Em 1977 se perdeu o rastro de Antonio Gentile - nascido em 1933 na cidade de Mar del Plata, na província de Buenos Aires - que estudou no Instituto Balseiro de Bariloche, na província de Río Negro, e figura na lista de cientistas desaparecidos dessa escola junto com Susana Grinberg, Eduardo Pasquini e Manuel Tarchitzky.

Por isso, o nome de Gentile foi protagonista de diversos atos de homenagem a vítimas da ditadura de organizações de direitos humanos do país, como as Avós da Praça de Maio.

Segundo explicou o titular de Direitos Humanos, em 2015 se recebeu nessa secretaria, na província do Rio Negro, a denúncia formal de desaparecimento por parte de ex-companheiros do entorno profissional de Gentile e se iniciou um expediente para inclui-lo na Comissão Nacional sobre Desaparecimento de Pessoas (Conadep).

Avruj afirmou que o relatório resultou inconclusivo por não contar com a informação necessária para completar o trâmite burocrático e que "não houve maiores reivindicações" a respeito.

As últimas informações sobre Gentile eram da década de 1970 e indicavam que, supostamente, ele estava viajando de Nova York a Buenos Aires para buscar uma irmã sua que tinha sido sequestrada durante a ditadura.

No entanto, Avruj afirmou que na Conadep, que registra mais de 9.000 casos, aparecem duas mulheres com o mesmo sobrenome, mas não há constância, por enquanto, que nenhuma seja sua parente.

"Em Rio Negro circula a informação de que é filho único", disse.

Avruj também destacou que os familiares de Gentile nunca solicitaram nem receberam a indenização econômica a que têm direito os parentes das pessoas mortos pela ditadura.

"Esta pessoa não cobrou indenizações, nenhum parente recebeu no seu nome e também não houve pagamento", confirmou o secretário.

Devido às estranhas circunstâncias pelas quais se soube que Gentile segue vivo - levando em conta que o Instituto Balseiro recebeu esta informação há várias semanas, mas não a divulgou -, o caso suscitou reações que põem em dúvida o trabalho dos organismos que trabalham para encontrar estas pessoas.

Por esta razão, a secretaria conduzida por Avruj se comunicará novamente com a instituição para investigar como se conheceu a notícia e esclarecer por que não foi publicada muito antes, assim como para tentar entrar em contato diretamente com Gentile.

"Este fato não mancha todo o trabalho que se tem feito pela busca das pessoas desaparecidas.
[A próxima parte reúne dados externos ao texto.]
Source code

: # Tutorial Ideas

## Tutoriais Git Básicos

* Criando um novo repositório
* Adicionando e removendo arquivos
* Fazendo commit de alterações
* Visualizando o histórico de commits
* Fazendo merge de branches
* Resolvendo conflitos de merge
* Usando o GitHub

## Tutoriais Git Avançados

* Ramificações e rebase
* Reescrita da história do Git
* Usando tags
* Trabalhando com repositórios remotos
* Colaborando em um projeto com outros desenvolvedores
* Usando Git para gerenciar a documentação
É um capítulo da busca, de alguém que não se sabia o paradeiro, mas não se pode banalizar o drama das vítimas do terrorismo de Estado e dos organismos de direitos humanos", concluiu Avruj.

Gentile foi docente entre os anos 50 e 60 na Universidade de Buenos Aires e desenvolveu grande parte da sua carreira científica na Comissão Nacional de Energia Atômica, após o que se mudou aos Estados Unidos para continuar com seu trabalho em outra universidade.